### What you are asked to do:
For the copy, please give all of the data again exactly and leave the pictures out.

Data records:
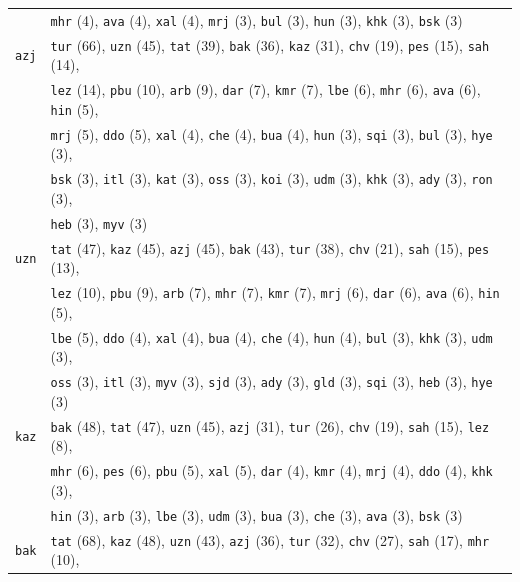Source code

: \begin{center}
\begin{longtable}{ll}
 & \texttt{mhr} (4), \texttt{ava} (4), \texttt{xal} (4), \texttt{mrj} (3), \texttt{bul} (3), \texttt{hun} (3), \texttt{khk} (3), \texttt{bsk} (3) \\
\texttt{azj} & \texttt{tur} (66), \texttt{uzn} (45), \texttt{tat} (39), \texttt{bak} (36), \texttt{kaz} (31), \texttt{chv} (19), \texttt{pes} (15), \texttt{sah} (14),\\
 & \texttt{lez} (14), \texttt{pbu} (10), \texttt{arb} (9), \texttt{dar} (7), \texttt{kmr} (7), \texttt{lbe} (6), \texttt{mhr} (6), \texttt{ava} (6), \texttt{hin} (5),\\
 & \texttt{mrj} (5), \texttt{ddo} (5), \texttt{xal} (4), \texttt{che} (4), \texttt{bua} (4), \texttt{hun} (3), \texttt{sqi} (3), \texttt{bul} (3), \texttt{hye} (3),\\
 & \texttt{bsk} (3), \texttt{itl} (3), \texttt{kat} (3), \texttt{oss} (3), \texttt{koi} (3), \texttt{udm} (3), \texttt{khk} (3), \texttt{ady} (3), \texttt{ron} (3),\\
 & \texttt{heb} (3), \texttt{myv} (3) \\
\texttt{uzn} & \texttt{tat} (47), \texttt{kaz} (45), \texttt{azj} (45), \texttt{bak} (43), \texttt{tur} (38), \texttt{chv} (21), \texttt{sah} (15), \texttt{pes} (13),\\
 & \texttt{lez} (10), \texttt{pbu} (9), \texttt{arb} (7), \texttt{mhr} (7), \texttt{kmr} (7), \texttt{mrj} (6), \texttt{dar} (6), \texttt{ava} (6), \texttt{hin} (5),\\
 & \texttt{lbe} (5), \texttt{ddo} (4), \texttt{xal} (4), \texttt{bua} (4), \texttt{che} (4), \texttt{hun} (4), \texttt{bul} (3), \texttt{khk} (3), \texttt{udm} (3),\\
 & \texttt{oss} (3), \texttt{itl} (3), \texttt{myv} (3), \texttt{sjd} (3), \texttt{ady} (3), \texttt{gld} (3), \texttt{sqi} (3), \texttt{heb} (3), \texttt{hye} (3) \\
\texttt{kaz} & \texttt{bak} (48), \texttt{tat} (47), \texttt{uzn} (45), \texttt{azj} (31), \texttt{tur} (26), \texttt{chv} (19), \texttt{sah} (15), \texttt{lez} (8),\\
 & \texttt{mhr} (6), \texttt{pes} (6), \texttt{pbu} (5), \texttt{xal} (5), \texttt{dar} (4), \texttt{kmr} (4), \texttt{mrj} (4), \texttt{ddo} (4), \texttt{khk} (3),\\
 & \texttt{hin} (3), \texttt{arb} (3), \texttt{lbe} (3), \texttt{udm} (3), \texttt{bua} (3), \texttt{che} (3), \texttt{ava} (3), \texttt{bsk} (3) \\
\texttt{bak} & \texttt{tat} (68), \texttt{kaz} (48), \texttt{uzn} (43), \texttt{azj} (36), \texttt{tur} (32), \texttt{chv} (27), \texttt{sah} (17), \texttt{mhr} (10),\\

\end{longtable}
\end{center}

### Final answer:
Source code

: \begin{center}
\begin{longtable}{ll}
 & \texttt{mhr} (4), \texttt{ava} (4), \texttt{xal} (4), \texttt{mrj} (3), \texttt{bul} (3), \texttt{hun} (3), \texttt{khk} (3), \texttt{bsk} (3) \\
\texttt{azj} & \texttt{tur} (66), \texttt{uzn} (45), \texttt{tat} (39), \texttt{bak} (36), \texttt{kaz} (31), \texttt{chv} (19), \texttt{pes} (15), \texttt{sah} (14),\\
 & \texttt{lez} (14), \texttt{pbu} (10), \texttt{arb} (9), \texttt{dar} (7), \texttt{kmr} (7), \texttt{lbe} (6), \texttt{mhr} (6), \texttt{ava} (6), \texttt{hin} (5),\\
 & \texttt{mrj} (5), \texttt{ddo} (5), \texttt{xal} (4), \texttt{che} (4), \texttt{bua} (4), \texttt{hun} (3), \texttt{sqi} (3), \texttt{bul} (3), \texttt{hye} (3),\\
 & \texttt{bsk} (3), \texttt{itl} (3), \texttt{kat} (3), \texttt{oss} (3), \texttt{koi} (3), \texttt{udm} (3), \texttt{khk} (3), \texttt{ady} (3), \texttt{ron} (3),\\
 & \texttt{heb} (3), \texttt{myv} (3) \\
\texttt{uzn} & \texttt{tat} (47), \texttt{kaz} (45), \texttt{azj} (45), \texttt{bak} (43), \texttt{tur} (38), \texttt{chv} (21), \texttt{sah} (15), \texttt{pes} (13),\\
 & \texttt{lez} (10), \texttt{pbu} (9), \texttt{arb} (7), \texttt{mhr} (7), \texttt{kmr} (7), \texttt{mrj} (6), \texttt{dar} (6), \texttt{ava} (6), \texttt{hin} (5),\\
 & \texttt{lbe} (5), \texttt{ddo} (4), \texttt{xal} (4), \texttt{bua} (4), \texttt{che} (4), \texttt{hun} (4), \texttt{bul} (3), \texttt{khk} (3), \texttt{udm} (3),\\
 & \texttt{oss} (3), \texttt{itl} (3), \texttt{myv} (3), \texttt{sjd} (3), \texttt{ady} (3), \texttt{gld} (3), \texttt{sqi} (3), \texttt{heb} (3), \texttt{hye} (3) \\
\texttt{kaz} & \texttt{bak} (48), \texttt{tat} (47), \texttt{uzn} (45), \texttt{azj} (31), \texttt{tur} (26), \texttt{chv} (19), \texttt{sah} (15), \texttt{lez} (8),\\
 & \texttt{mhr} (6), \texttt{pes} (6), \texttt{pbu} (5), \texttt{xal} (5), \texttt{dar} (4), \texttt{kmr} (4), \texttt{mrj} (4), \texttt{ddo} (4), \texttt{khk} (3),\\
 & \texttt{hin} (3), \texttt{arb} (3), \texttt{lbe} (3), \texttt{udm} (3), \texttt{bua} (3), \texttt{che} (3), \texttt{ava} (3), \texttt{bsk} (3) \\
\texttt{bak} & \texttt{tat} (68), \texttt{kaz} (48), \texttt{uzn} (43), \texttt{azj} (36), \texttt{tur} (32), \texttt{chv} (27), \texttt{sah} (17), \texttt{mhr} (10),\\

\end{longtable}
\end{center}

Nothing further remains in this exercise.